[The data]
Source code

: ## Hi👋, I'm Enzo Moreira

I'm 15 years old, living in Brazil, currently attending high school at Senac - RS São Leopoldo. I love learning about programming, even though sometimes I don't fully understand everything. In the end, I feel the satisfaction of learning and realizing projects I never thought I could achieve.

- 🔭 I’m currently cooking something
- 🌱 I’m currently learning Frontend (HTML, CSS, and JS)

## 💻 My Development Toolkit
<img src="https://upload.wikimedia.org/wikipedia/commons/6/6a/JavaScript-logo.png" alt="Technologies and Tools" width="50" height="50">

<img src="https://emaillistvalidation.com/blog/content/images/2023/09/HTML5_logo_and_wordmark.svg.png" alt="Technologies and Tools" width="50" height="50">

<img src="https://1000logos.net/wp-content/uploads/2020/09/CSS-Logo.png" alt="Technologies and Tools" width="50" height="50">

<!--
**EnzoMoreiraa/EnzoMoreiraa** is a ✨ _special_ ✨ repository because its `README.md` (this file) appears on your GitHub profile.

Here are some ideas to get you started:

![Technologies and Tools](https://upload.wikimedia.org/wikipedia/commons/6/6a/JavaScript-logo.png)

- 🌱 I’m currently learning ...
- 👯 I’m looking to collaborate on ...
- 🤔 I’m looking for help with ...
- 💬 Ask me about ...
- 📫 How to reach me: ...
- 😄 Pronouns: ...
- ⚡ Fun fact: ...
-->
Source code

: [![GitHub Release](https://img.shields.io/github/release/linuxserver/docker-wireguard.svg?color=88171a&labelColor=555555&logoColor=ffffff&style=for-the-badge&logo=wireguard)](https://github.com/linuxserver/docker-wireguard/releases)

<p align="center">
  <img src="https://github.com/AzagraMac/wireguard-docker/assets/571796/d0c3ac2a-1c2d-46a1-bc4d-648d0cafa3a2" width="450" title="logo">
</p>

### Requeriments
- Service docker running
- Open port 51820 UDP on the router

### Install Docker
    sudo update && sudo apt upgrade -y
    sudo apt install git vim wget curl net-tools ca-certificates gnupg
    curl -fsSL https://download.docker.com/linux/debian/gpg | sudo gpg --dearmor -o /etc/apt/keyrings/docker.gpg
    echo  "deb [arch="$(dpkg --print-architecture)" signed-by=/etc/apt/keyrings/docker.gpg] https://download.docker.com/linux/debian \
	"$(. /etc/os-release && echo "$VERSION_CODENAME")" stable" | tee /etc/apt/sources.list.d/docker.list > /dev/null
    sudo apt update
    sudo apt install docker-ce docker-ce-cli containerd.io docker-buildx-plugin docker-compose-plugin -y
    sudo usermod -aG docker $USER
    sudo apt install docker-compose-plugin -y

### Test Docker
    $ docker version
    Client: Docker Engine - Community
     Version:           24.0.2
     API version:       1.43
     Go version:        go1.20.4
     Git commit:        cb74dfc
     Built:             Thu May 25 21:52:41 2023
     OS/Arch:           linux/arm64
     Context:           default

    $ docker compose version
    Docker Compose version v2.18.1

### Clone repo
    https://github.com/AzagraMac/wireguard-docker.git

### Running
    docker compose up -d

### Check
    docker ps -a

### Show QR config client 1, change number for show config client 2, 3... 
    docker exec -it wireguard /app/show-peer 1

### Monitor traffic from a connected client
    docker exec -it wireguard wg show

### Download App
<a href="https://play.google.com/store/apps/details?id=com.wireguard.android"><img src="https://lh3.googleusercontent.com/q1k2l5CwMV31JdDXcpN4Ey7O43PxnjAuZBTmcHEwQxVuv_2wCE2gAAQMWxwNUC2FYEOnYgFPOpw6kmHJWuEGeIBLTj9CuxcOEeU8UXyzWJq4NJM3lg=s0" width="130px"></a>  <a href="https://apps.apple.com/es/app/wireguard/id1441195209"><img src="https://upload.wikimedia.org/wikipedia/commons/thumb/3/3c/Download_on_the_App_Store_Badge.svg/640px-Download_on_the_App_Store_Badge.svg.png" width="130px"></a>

[Task to complete] Among the entries above, how many lines include the word "update"? Reply with the number only.

[Answer box] 2